Hand back, word for word, the lines from the one containing "open source licenses." to the end of the records, both included, and leave out pictures.

[Dataset entries]
+ + +

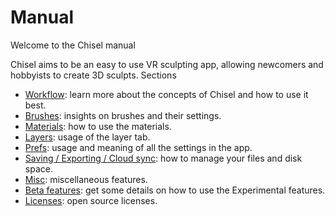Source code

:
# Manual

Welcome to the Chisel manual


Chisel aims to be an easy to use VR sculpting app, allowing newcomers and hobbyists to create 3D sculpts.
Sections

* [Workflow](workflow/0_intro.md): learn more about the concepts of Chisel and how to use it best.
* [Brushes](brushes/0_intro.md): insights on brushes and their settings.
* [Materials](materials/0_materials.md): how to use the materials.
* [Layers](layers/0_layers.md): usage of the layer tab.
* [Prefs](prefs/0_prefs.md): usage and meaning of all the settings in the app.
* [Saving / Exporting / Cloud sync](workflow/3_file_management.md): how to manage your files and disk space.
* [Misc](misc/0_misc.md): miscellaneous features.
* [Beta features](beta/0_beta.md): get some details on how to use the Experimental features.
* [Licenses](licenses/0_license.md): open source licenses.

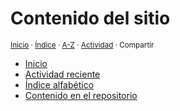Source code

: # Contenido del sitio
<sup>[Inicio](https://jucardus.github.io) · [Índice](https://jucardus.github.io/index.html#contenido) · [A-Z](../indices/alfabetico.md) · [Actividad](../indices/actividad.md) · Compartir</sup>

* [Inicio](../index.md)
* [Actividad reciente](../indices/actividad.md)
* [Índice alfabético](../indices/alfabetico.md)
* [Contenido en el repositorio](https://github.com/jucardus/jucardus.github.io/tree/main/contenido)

+ + +

## Solution
* [Licenses](licenses/0_license.md): open source licenses.

Source code

: # Contenido del sitio
<sup>[Inicio](https://jucardus.github.io) · [Índice](https://jucardus.github.io/index.html#contenido) · [A-Z](../indices/alfabetico.md) · [Actividad](../indices/actividad.md) · Compartir</sup>

* [Inicio](../index.md)
* [Actividad reciente](../indices/actividad.md)
* [Índice alfabético](../indices/alfabetico.md)
* [Contenido en el repositorio](https://github.com/jucardus/jucardus.github.io/tree/main/contenido)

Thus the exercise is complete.